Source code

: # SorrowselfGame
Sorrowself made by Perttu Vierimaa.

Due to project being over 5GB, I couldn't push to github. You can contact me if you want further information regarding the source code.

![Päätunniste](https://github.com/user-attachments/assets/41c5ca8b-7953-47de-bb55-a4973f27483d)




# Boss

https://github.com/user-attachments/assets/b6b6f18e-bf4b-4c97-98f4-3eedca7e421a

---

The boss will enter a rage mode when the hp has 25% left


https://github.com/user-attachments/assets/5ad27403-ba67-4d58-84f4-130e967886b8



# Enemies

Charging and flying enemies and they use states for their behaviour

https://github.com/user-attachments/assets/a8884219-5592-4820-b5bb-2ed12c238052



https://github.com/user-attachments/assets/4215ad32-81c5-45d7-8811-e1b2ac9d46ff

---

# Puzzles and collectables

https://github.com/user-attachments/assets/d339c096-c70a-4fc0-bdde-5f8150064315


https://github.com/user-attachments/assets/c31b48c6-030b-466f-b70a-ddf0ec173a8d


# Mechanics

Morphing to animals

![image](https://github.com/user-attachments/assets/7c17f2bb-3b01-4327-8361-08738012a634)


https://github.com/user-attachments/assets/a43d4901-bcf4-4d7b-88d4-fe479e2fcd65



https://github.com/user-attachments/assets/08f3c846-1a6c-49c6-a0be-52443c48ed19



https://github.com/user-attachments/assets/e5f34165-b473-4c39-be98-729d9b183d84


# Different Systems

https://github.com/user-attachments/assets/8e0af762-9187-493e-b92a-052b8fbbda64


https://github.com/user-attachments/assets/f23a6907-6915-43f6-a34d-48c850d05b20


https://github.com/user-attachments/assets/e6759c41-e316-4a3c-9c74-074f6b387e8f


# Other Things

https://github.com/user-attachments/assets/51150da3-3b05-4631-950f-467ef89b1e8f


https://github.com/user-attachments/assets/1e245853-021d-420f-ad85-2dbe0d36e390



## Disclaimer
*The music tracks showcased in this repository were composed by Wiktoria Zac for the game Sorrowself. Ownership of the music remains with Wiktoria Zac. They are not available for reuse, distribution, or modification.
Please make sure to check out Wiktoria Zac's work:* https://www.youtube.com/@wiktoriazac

===============

Task
Give back the complete data exactly as supplied.

Problem solution
Source code

: # SorrowselfGame
Sorrowself made by Perttu Vierimaa.

Due to project being over 5GB, I couldn't push to github. You can contact me if you want further information regarding the source code.

![Päätunniste](https://github.com/user-attachments/assets/41c5ca8b-7953-47de-bb55-a4973f27483d)




# Boss

https://github.com/user-attachments/assets/b6b6f18e-bf4b-4c97-98f4-3eedca7e421a

---

The boss will enter a rage mode when the hp has 25% left


https://github.com/user-attachments/assets/5ad27403-ba67-4d58-84f4-130e967886b8



# Enemies

Charging and flying enemies and they use states for their behaviour

https://github.com/user-attachments/assets/a8884219-5592-4820-b5bb-2ed12c238052



https://github.com/user-attachments/assets/4215ad32-81c5-45d7-8811-e1b2ac9d46ff

---

# Puzzles and collectables

https://github.com/user-attachments/assets/d339c096-c70a-4fc0-bdde-5f8150064315


https://github.com/user-attachments/assets/c31b48c6-030b-466f-b70a-ddf0ec173a8d


# Mechanics

Morphing to animals

![image](https://github.com/user-attachments/assets/7c17f2bb-3b01-4327-8361-08738012a634)


https://github.com/user-attachments/assets/a43d4901-bcf4-4d7b-88d4-fe479e2fcd65



https://github.com/user-attachments/assets/08f3c846-1a6c-49c6-a0be-52443c48ed19



https://github.com/user-attachments/assets/e5f34165-b473-4c39-be98-729d9b183d84


# Different Systems

https://github.com/user-attachments/assets/8e0af762-9187-493e-b92a-052b8fbbda64


https://github.com/user-attachments/assets/f23a6907-6915-43f6-a34d-48c850d05b20


https://github.com/user-attachments/assets/e6759c41-e316-4a3c-9c74-074f6b387e8f


# Other Things

https://github.com/user-attachments/assets/51150da3-3b05-4631-950f-467ef89b1e8f


https://github.com/user-attachments/assets/1e245853-021d-420f-ad85-2dbe0d36e390



## Disclaimer
*The music tracks showcased in this repository were composed by Wiktoria Zac for the game Sorrowself. Ownership of the music remains with Wiktoria Zac. They are not available for reuse, distribution, or modification.
Please make sure to check out Wiktoria Zac's work:* https://www.youtube.com/@wiktoriazac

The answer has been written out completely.